What the task asks
The printed result should hold only the lines from the opening of the data through the line bearing "- These service", exactly as given and without pictures.

Listed entries
---------------

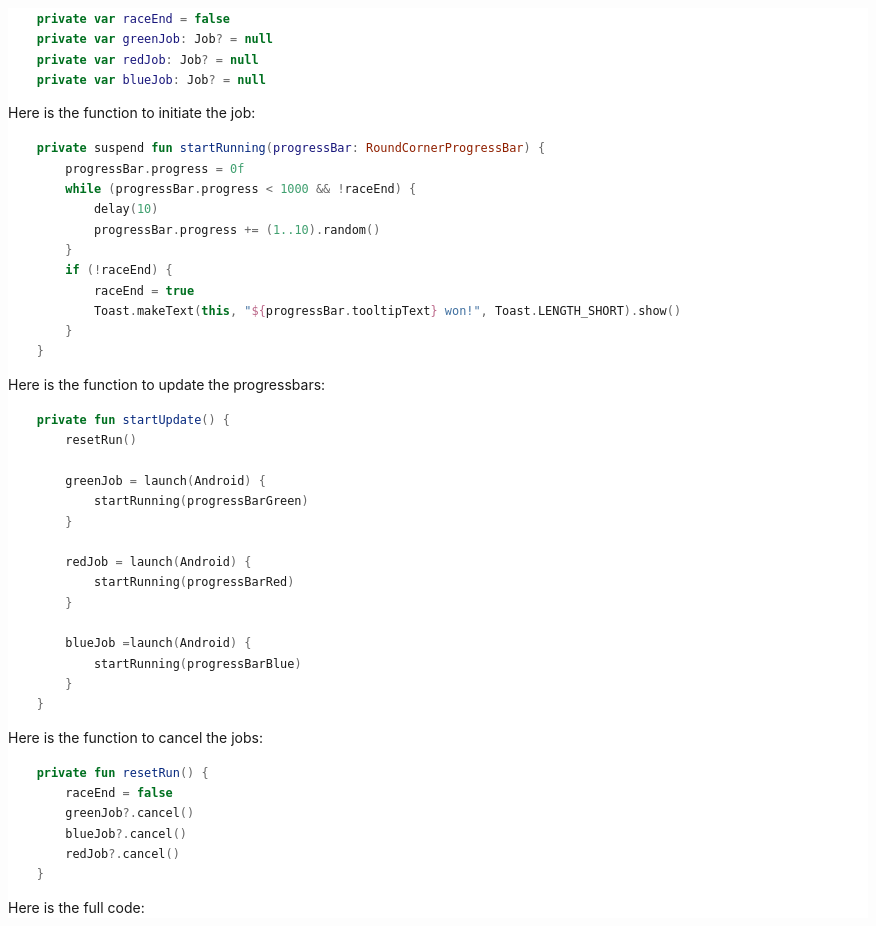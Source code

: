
 ```kotlin
    private var raceEnd = false
    private var greenJob: Job? = null
    private var redJob: Job? = null
    private var blueJob: Job? = null
```

Here is the function to initiate the job:

```kotlin
    private suspend fun startRunning(progressBar: RoundCornerProgressBar) {
        progressBar.progress = 0f
        while (progressBar.progress < 1000 && !raceEnd) {
            delay(10)
            progressBar.progress += (1..10).random()
        }
        if (!raceEnd) {
            raceEnd = true
            Toast.makeText(this, "${progressBar.tooltipText} won!", Toast.LENGTH_SHORT).show()
        }
    }
```

Here is the function to update the progressbars:

```kotlin
    private fun startUpdate() {
        resetRun()

        greenJob = launch(Android) {
            startRunning(progressBarGreen)
        }

        redJob = launch(Android) {
            startRunning(progressBarRed)
        }

        blueJob =launch(Android) {
            startRunning(progressBarBlue)
        }
    }
```

Here is the function to cancel the jobs:

```kotlin
    private fun resetRun() {
        raceEnd = false
        greenJob?.cancel()
        blueJob?.cancel()
        redJob?.cancel()
    }
```

Here is the full code:
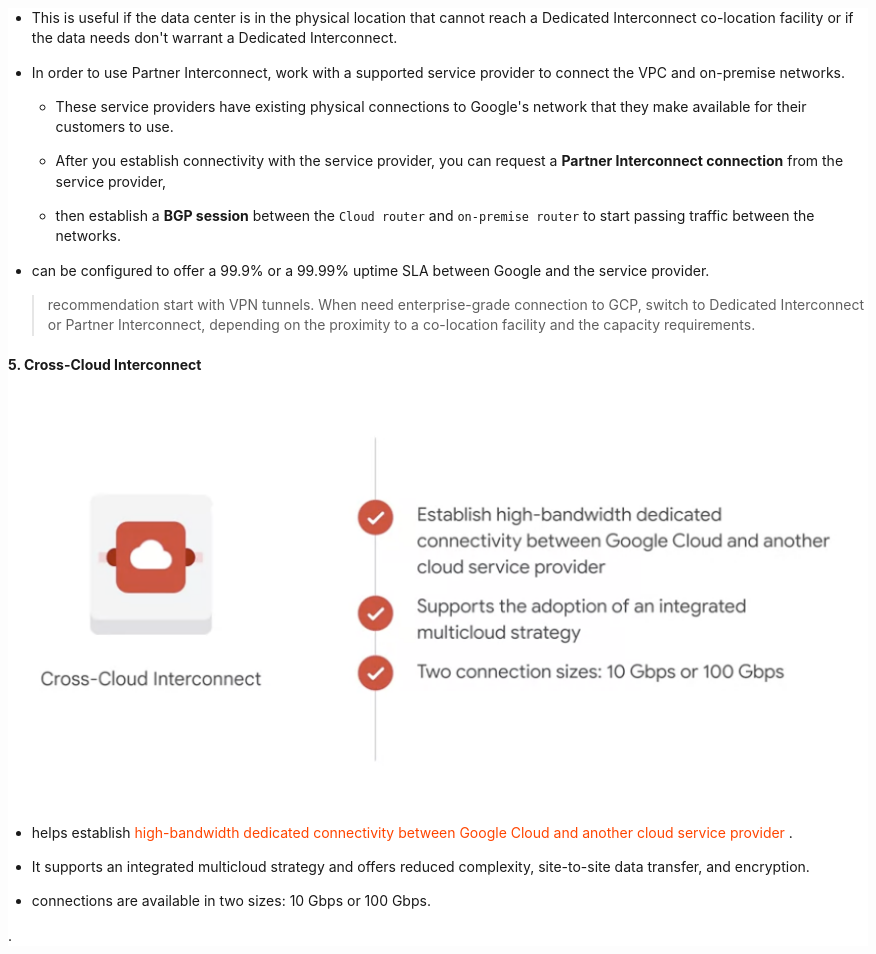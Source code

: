 - This is useful if the data center is in the physical location that cannot reach a Dedicated Interconnect co-location facility or if the data needs don't warrant a Dedicated Interconnect.

- In order to use Partner Interconnect, work with a supported service provider to connect the VPC and on-premise networks.

  - These service providers have existing physical connections to Google's network that they make available for their customers to use.

  - After you establish connectivity with the service provider, you can request a **Partner Interconnect connection** from the service provider,

  - then establish a **BGP session** between the `Cloud router` and `on-premise router` to start passing traffic between the networks.

- can be configured to offer a 99.9% or a 99.99% uptime SLA between Google and the service provider.

> recommendation
> start with VPN tunnels.
> When need enterprise-grade connection to GCP, switch to Dedicated Interconnect or Partner Interconnect, depending on the proximity to a co-location facility and the capacity requirements.


#### 5. Cross-Cloud Interconnect

![Screenshot 2024-08-07 at 12.49.34](/assets/img/Screenshot%202024-08-07%20at%2012.49.34.png)

- helps establish <font color=OrangeRed> high-bandwidth dedicated connectivity between Google Cloud and another cloud service provider </font>.

- It supports an integrated multicloud strategy and offers reduced complexity, site-to-site data transfer, and encryption.

- connections are available in two sizes: 10 Gbps or 100 Gbps.

.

---------------

Answer box
Source code

:
 ```kotlin
    private var raceEnd = false
    private var greenJob: Job? = null
    private var redJob: Job? = null
    private var blueJob: Job? = null
```

Here is the function to initiate the job:

```kotlin
    private suspend fun startRunning(progressBar: RoundCornerProgressBar) {
        progressBar.progress = 0f
        while (progressBar.progress < 1000 && !raceEnd) {
            delay(10)
            progressBar.progress += (1..10).random()
        }
        if (!raceEnd) {
            raceEnd = true
            Toast.makeText(this, "${progressBar.tooltipText} won!", Toast.LENGTH_SHORT).show()
        }
    }
```

Here is the function to update the progressbars:

```kotlin
    private fun startUpdate() {
        resetRun()

        greenJob = launch(Android) {
            startRunning(progressBarGreen)
        }

        redJob = launch(Android) {
            startRunning(progressBarRed)
        }

        blueJob =launch(Android) {
            startRunning(progressBarBlue)
        }
    }
```

Here is the function to cancel the jobs:

```kotlin
    private fun resetRun() {
        raceEnd = false
        greenJob?.cancel()
        blueJob?.cancel()
        redJob?.cancel()
    }
```

Here is the full code:
Source code

: - This is useful if the data center is in the physical location that cannot reach a Dedicated Interconnect co-location facility or if the data needs don't warrant a Dedicated Interconnect.

- In order to use Partner Interconnect, work with a supported service provider to connect the VPC and on-premise networks.

  - These service providers have existing physical connections to Google's network that they make available for their customers to use.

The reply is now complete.